Saudara, kalau Saudara punya iman yang benar kepada Allah yang benar, Saudara pasti jadi orang yang optimis dan bukan orang pesimis. Tapi optimisme itu bukan digantungkan kepada kekuatan dan kemampuan diri, tapi digantungkan pada kuasa Allah dan kebaikan Allah dalam kehidupan kita sebagai orang percaya. Saudara, Alkitab membawa kita untuk melihat realita hidup, secara sesungguhnya. Alkitab tidak mengajak kita untuk ketika melihat realita hidup lalu melarikan diri dan tidak berani menghadapi realita itu, tetapi kita diajak untuk bisa menghadapi realita itu bergumul melawan realita itu, dan menang atas realita itu. Menang atas realita, keluar sebagai seorang pemenang dalam hidup kita, kita suka mendengar kalimat inikan, “menjadi seorang pemenang.” Maksudnya menjadi seorang pemenang itu apa? Apakah menjadi seorang pemenang berarti “saya hidup, menang, nda ada masalah lagi karena semua masalah berhasil saya taklukkan dan singkirkan dari pada hidup saya”? Saya bilang, bukan. Menjadi seorang pemenang adalah menang terhadap masalah-masalah yang kita miliki dalam kehidupan kita, masalah tetap ada, tetapi kita tidak pernah dikuasai oleh masalah itu, membuat kita akhirnya terpuruk dan jatuh dan kehilangan pengharapan dalam kehidupan kita kepada Tuhan, itu artinya kita menjadi seorang pemenang.

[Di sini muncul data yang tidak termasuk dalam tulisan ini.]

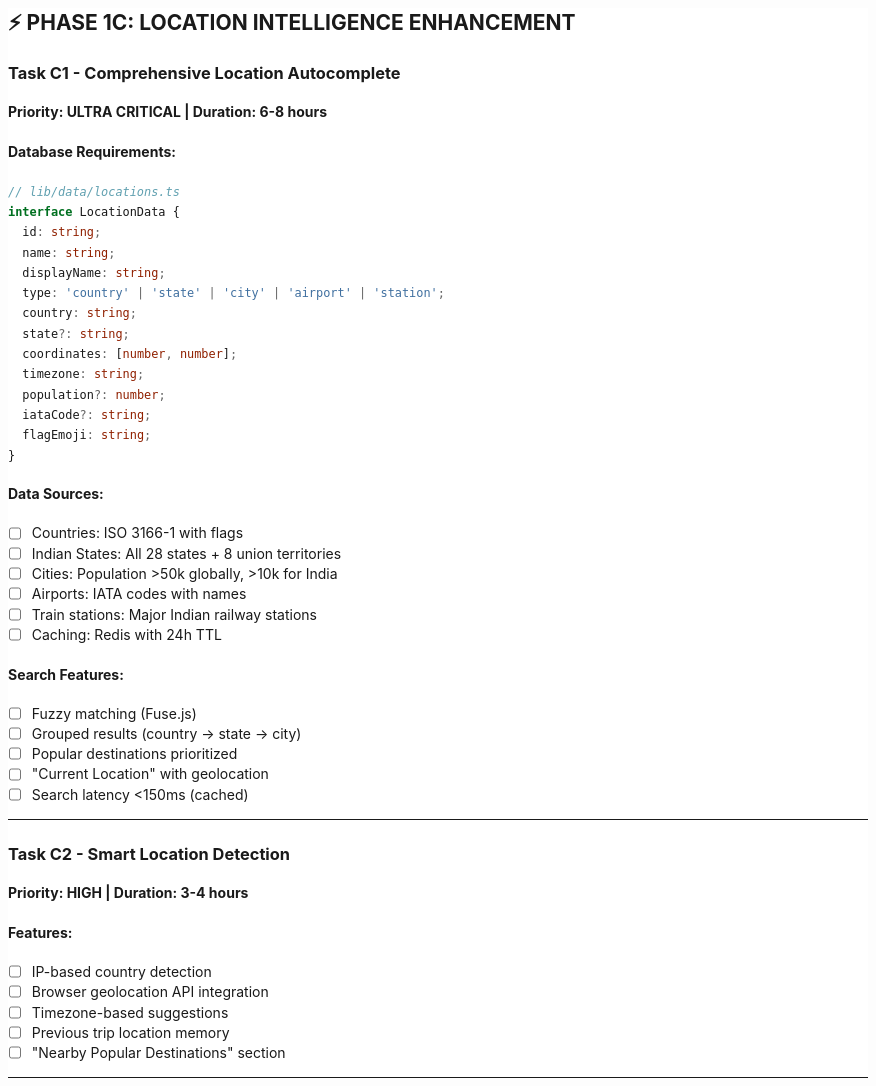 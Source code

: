## ⚡ PHASE 1C: LOCATION INTELLIGENCE ENHANCEMENT

### Task C1 - Comprehensive Location Autocomplete
**Priority: ULTRA CRITICAL | Duration: 6-8 hours**

#### Database Requirements:
```typescript
// lib/data/locations.ts
interface LocationData {
  id: string;
  name: string;
  displayName: string;
  type: 'country' | 'state' | 'city' | 'airport' | 'station';
  country: string;
  state?: string;
  coordinates: [number, number];
  timezone: string;
  population?: number;
  iataCode?: string;
  flagEmoji: string;
}
```

#### Data Sources:
- [ ] Countries: ISO 3166-1 with flags
- [ ] Indian States: All 28 states + 8 union territories
- [ ] Cities: Population >50k globally, >10k for India
- [ ] Airports: IATA codes with names
- [ ] Train stations: Major Indian railway stations
- [ ] Caching: Redis with 24h TTL

#### Search Features:
- [ ] Fuzzy matching (Fuse.js)
- [ ] Grouped results (country → state → city)
- [ ] Popular destinations prioritized
- [ ] "Current Location" with geolocation
- [ ] Search latency <150ms (cached)

---

### Task C2 - Smart Location Detection
**Priority: HIGH | Duration: 3-4 hours**

#### Features:
- [ ] IP-based country detection
- [ ] Browser geolocation API integration
- [ ] Timezone-based suggestions
- [ ] Previous trip location memory
- [ ] "Nearby Popular Destinations" section

---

Nah, sekarang saya lanjutkan. Kalau begitu apa yang harus kita perhatikan dalam doa? Paulus bilang coba perhatikan rohani kita, tapi Paulus juga bilang, karena itu dia tidak memberikan metode-metode , cara-cara tertentu di dalam penyelesaian masalah. Saudara pernah tidak lihat Alkitab, baca, kalau ada misalnya kasus rumah tangga, maka cara penyelesaiannya bagaimana? Satu: kawin dengan orang seiman; dua: kalau kamu kawin dengan orang seiman maka kamu tidak ada masalah, begitu? Semua keluarga Kristen yang sama-sama takut akan Tuhan pasti akan ngomong, “Itu omong kosong,” karena semua keluarga Kristen yang terdiri dari suami-istri yang sungguh-sungguh takut akan Tuhan pasti ada masalah. Nah Alkitab tidak pernah berkata solusi masalah keluarga Kristen adalah nikah dengan orang Kristen, itu janji kosong. Atau saya tanya aja ya, Bapak-Ibu yang sudah menikah dan yang belum menikah, kira-kira kalau ingin menikah harapan di dalam pernikahan itu apa yang pertama? Kelanggengan pernikahan? Berarti sampai kematian memisahkan, gitu ya? OK yang lain apa? Apa yang diharapkan dalam pernikahan? Ayo laki-laki dan perempuan muda. Punya anak? Hidup bahagia, gitu ya? Yang sudah menikah, bahagia nggak dengan pernikahannya? Mungkin nggak semua bahagia. Kecewa nggak dengan pernikahannya? Ada yang kecewa. Kalau Saudara jadikan tujuan utama pernikahan adalah kebahagiaan, saya nggak heran kalau banyak pernikahan yang penuh dengan kekecewaan dan akhirnya perceraian. Karena apa? Kebahagiaan nggak dicapai. Makanya ada seorang yang menulis buku “Sacred Marriage” itu berkata, “Saat waktu kita menikah, seharusnya yang menjadi tujuan utama pernikahan kita adalah memuliakan Tuhan dan menjadikan pasangan kita sebagai pembentuk karakter kita dan iman kita, atau tujuan utamanya adalah menderita bagi Tuhan.” Mau nggak punya pernikahan seperti ini? Tujuan utamanya menderita bagi Tuhan. Saya pikir-pikir aneh ya, saya pingin bahagia dalam pernikahan bukannya menderita dalam pernikahan. Tapi Saudara, kalau Saudara punya konsep bahagia di awal, pasti pernikahan kacau. Tapi kalau Saudara punya konsep menderita bagi Tuhan melalui pasangan pernikahan kita, Saudara punya pernikahan pasti bahagia. Karena yang kita cari bukan kebahagiaan menurut versi kita tetapi kebahagiaan menurut versi Tuhan itu seperti apa, dan itu perlu dibangun di dalam kehidupan pernikahan.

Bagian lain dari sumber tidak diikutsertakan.